• **WHAT THIS TASK INVOLVES**
Word for word, write out all of the entries that follow.

+--

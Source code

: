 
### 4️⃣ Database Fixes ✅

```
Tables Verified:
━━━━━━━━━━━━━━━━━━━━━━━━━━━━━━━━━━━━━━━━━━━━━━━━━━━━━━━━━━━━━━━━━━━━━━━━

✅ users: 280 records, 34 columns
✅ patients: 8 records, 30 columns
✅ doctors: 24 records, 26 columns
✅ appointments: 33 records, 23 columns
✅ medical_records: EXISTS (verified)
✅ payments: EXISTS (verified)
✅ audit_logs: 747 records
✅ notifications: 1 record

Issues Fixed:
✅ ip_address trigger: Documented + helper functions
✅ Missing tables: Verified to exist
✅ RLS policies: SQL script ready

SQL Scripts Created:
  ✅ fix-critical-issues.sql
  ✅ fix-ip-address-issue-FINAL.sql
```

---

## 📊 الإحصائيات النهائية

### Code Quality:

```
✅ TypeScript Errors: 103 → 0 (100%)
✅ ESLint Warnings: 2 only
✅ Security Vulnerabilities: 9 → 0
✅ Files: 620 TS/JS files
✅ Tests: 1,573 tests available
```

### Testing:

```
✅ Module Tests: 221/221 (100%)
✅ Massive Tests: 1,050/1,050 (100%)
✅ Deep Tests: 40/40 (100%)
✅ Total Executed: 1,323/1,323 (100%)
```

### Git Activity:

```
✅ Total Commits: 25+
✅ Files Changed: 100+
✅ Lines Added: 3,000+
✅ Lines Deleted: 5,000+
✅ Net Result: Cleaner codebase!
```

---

+--

• **YOUR SOLUTION**
Source code

: 
### 4️⃣ Database Fixes ✅

```
Tables Verified:
━━━━━━━━━━━━━━━━━━━━━━━━━━━━━━━━━━━━━━━━━━━━━━━━━━━━━━━━━━━━━━━━━━━━━━━━

✅ users: 280 records, 34 columns
✅ patients: 8 records, 30 columns
✅ doctors: 24 records, 26 columns
✅ appointments: 33 records, 23 columns
✅ medical_records: EXISTS (verified)
✅ payments: EXISTS (verified)
✅ audit_logs: 747 records
✅ notifications: 1 record

Issues Fixed:
✅ ip_address trigger: Documented + helper functions
✅ Missing tables: Verified to exist
✅ RLS policies: SQL script ready

SQL Scripts Created:
  ✅ fix-critical-issues.sql
  ✅ fix-ip-address-issue-FINAL.sql
```

---

## 📊 الإحصائيات النهائية

### Code Quality:

```
✅ TypeScript Errors: 103 → 0 (100%)
✅ ESLint Warnings: 2 only
✅ Security Vulnerabilities: 9 → 0
✅ Files: 620 TS/JS files
✅ Tests: 1,573 tests available
```

### Testing:

```
✅ Module Tests: 221/221 (100%)
✅ Massive Tests: 1,050/1,050 (100%)
✅ Deep Tests: 40/40 (100%)
✅ Total Executed: 1,323/1,323 (100%)
```

### Git Activity:

```
✅ Total Commits: 25+
✅ Files Changed: 100+
✅ Lines Added: 3,000+
✅ Lines Deleted: 5,000+
✅ Net Result: Cleaner codebase!
```

---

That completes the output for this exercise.